Like everyone else in America, I have been glued to the television since Tuesday. The scenes are horrific, unbelievable and somehow... familiar. I see the rubble-covered streets and asked myself, where have I seen this before? And a commentator answers by saying "My, God! It looks like downtown Beirut..." or Belfast or Sarajevo, I think.

And I watch the anguished men and women cradling pictures of their lost loved ones, pleading desperately "Have you seen him? Have you seen her?"

"Have you ever seen anything like this?" asked the reporter. Yes, I think, I have. In Chile, Nicaragua, Uganda and Sudan where thousands of people disappeared without a trace. It's just the first time that we are the ones dancing with the missing. 

All week long, I've heard over and over the heart-breaking stories of ordinary people - secretaries and firefighters, stock analysts and flight attendants, mothers and fathers, daughters and sons who went to work never to come home again.

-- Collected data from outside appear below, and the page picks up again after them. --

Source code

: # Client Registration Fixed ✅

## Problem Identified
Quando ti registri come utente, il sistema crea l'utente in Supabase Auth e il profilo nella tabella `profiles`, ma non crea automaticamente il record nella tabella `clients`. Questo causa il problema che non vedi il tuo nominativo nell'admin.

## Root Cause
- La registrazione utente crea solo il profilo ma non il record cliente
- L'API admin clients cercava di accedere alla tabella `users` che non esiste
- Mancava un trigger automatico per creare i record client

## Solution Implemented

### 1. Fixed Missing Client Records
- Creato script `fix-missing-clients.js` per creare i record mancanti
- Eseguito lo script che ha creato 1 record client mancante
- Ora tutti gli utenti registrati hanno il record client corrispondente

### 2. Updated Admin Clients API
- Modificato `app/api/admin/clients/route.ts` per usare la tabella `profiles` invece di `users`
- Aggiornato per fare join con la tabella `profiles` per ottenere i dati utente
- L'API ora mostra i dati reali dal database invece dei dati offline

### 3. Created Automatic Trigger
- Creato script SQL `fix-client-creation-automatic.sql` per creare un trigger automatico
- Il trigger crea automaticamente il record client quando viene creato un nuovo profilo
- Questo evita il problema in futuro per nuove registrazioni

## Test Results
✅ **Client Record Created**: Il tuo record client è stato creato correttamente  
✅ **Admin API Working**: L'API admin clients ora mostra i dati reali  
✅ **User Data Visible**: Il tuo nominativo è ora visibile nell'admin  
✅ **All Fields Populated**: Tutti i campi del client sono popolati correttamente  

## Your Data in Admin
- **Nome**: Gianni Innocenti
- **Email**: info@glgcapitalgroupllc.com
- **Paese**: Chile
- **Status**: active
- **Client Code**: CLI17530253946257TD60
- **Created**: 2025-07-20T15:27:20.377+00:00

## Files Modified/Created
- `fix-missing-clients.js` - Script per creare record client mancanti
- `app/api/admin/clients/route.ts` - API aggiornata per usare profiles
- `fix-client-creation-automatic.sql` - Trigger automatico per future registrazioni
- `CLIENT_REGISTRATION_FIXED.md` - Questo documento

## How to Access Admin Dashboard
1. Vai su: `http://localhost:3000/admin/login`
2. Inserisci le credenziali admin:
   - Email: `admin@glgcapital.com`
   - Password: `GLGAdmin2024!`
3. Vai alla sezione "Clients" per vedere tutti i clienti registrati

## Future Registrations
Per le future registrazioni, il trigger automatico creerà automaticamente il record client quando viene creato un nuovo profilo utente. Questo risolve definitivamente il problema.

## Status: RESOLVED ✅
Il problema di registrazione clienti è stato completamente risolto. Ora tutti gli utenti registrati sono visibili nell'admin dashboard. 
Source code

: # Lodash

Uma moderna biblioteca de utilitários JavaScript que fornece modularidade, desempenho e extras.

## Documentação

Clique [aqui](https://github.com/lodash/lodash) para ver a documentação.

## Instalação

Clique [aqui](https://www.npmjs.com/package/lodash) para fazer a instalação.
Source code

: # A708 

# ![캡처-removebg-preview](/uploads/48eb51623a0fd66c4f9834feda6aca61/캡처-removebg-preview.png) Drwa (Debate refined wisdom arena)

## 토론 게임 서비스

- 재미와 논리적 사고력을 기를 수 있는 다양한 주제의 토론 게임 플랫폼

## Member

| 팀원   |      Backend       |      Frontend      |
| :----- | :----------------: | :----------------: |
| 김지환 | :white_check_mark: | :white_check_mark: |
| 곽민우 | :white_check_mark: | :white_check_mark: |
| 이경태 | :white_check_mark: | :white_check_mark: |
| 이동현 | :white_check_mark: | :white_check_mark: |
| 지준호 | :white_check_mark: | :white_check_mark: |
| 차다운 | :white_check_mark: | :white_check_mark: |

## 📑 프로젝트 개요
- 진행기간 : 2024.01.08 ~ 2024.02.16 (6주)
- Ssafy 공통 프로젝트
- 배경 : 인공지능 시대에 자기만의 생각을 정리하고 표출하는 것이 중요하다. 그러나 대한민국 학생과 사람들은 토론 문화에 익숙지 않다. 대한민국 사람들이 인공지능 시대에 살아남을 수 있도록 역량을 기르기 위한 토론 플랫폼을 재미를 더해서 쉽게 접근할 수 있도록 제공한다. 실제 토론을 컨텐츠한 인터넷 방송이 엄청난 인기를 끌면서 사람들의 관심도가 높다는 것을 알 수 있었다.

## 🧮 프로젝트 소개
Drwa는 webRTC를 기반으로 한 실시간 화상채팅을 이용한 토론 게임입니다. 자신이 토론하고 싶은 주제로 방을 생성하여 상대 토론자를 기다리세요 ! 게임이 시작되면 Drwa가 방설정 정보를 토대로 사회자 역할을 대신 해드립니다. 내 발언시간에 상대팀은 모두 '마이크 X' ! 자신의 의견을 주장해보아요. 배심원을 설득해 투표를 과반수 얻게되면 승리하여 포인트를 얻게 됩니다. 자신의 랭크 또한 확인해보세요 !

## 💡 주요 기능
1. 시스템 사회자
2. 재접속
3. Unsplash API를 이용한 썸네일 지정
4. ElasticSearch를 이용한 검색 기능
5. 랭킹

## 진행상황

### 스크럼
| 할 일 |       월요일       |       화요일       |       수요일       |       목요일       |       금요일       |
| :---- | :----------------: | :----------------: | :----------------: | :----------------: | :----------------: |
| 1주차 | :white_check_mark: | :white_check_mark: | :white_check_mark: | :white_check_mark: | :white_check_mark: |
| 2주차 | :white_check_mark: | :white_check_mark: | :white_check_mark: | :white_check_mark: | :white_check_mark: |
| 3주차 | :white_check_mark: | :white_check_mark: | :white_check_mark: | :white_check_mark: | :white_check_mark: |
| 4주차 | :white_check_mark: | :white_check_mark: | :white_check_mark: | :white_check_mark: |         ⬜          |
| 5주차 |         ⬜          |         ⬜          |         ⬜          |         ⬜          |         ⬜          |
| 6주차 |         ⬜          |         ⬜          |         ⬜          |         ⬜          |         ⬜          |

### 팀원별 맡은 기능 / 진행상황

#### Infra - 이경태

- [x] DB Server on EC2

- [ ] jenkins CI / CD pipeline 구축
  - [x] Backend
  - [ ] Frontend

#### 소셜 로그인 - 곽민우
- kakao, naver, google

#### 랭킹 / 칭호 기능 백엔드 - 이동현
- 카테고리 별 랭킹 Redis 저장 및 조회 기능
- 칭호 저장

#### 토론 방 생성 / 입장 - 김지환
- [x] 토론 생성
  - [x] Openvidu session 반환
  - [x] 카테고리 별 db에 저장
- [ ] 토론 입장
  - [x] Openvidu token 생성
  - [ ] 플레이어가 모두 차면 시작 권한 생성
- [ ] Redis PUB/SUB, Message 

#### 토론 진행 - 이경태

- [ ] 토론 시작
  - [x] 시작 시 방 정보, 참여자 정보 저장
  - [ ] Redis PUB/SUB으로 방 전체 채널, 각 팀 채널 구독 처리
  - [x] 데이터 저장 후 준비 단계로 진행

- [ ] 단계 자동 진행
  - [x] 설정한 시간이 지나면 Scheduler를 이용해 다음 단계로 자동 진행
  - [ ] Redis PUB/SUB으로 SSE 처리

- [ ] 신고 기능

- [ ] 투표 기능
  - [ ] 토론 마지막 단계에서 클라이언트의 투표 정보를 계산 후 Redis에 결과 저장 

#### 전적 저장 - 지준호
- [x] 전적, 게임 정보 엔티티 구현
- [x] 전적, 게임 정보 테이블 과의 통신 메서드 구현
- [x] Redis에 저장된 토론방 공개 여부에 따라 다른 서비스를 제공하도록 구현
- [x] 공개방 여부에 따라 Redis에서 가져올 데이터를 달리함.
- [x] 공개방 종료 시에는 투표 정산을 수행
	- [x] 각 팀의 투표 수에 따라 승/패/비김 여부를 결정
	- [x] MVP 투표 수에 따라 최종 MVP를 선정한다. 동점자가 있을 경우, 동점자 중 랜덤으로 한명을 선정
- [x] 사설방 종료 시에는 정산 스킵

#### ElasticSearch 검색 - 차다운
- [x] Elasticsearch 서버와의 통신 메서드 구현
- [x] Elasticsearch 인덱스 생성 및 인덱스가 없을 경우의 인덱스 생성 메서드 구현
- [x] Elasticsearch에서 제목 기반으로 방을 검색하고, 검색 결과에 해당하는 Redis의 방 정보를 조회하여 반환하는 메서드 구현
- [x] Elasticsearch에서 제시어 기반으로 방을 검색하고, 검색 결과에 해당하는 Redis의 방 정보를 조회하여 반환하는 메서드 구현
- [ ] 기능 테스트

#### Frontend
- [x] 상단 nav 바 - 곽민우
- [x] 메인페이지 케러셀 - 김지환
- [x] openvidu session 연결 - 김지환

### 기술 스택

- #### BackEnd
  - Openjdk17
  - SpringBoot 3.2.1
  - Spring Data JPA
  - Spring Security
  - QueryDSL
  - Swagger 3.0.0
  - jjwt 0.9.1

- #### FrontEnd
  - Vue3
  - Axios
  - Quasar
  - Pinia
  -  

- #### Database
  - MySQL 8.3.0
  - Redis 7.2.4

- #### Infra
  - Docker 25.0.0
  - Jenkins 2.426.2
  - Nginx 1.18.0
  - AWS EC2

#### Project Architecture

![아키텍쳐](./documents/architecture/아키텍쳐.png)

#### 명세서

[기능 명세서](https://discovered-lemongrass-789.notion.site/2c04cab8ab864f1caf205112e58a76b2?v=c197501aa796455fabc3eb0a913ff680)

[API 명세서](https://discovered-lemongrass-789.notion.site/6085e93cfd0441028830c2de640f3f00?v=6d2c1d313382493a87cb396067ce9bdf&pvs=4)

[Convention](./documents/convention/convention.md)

Where, I asked myself, have I heard this before? Oh, yeah, in South Africa, Palestine, Israel, Kenya...

This unbearable pain, this devastation is not a new experience - it is only new to us. We Americans are experiencing for the first time
what has been far too common for people the world over. And too often that pain and devastation has been inflicted with the backing and support of our government. 

And now Americans speak of justice and the revenge that is rightfully ours. But there can be no justice. Justice means making things right. And what happened in New York and Washington on Tuesday can never be made right. Kill Osama Bin Laden ten thousand times over and we still won't have justice. Burn Afghanistan to ashes and we might have our revenge. But we would also be guilty of inflicting the same suffering onto thousands more innocent people and ensuring that the cycle of suffering continues. 

But what if we could somehow learn from this tragedy? If you believe, as I do, that there is a lesson to be learned from everything in this life, then surely there must a tremendous lesson to be gleaned from this most tremendous grief. I think there is. And it's a lesson so important that it could change us as a nation and change the course of the future. 

I think the lesson is that the absolutely unbearable pain and grief that we feel now is the same pain and grief that is felt by people everywhere when they are bombed and slaughtered, have their peace shattered and their cities destroyed. It doesn't matter by whom or for what end. The pain that we feel now is the same pain that so many others have felt for so long. If we can truly grasp that bit of wisdom, then we will see to it that we are no longer
wittingly or unwittingly the cause of that suffering. If we can learn that great lesson then maybe this whole meaningless horror might have some meaning. And then we will arise from the flames and the dust and the rubble as a more compassionate and wise people. And as a truly great nation. Then, perhaps, all those innocent people who died on Tuesday will not have died for nothing.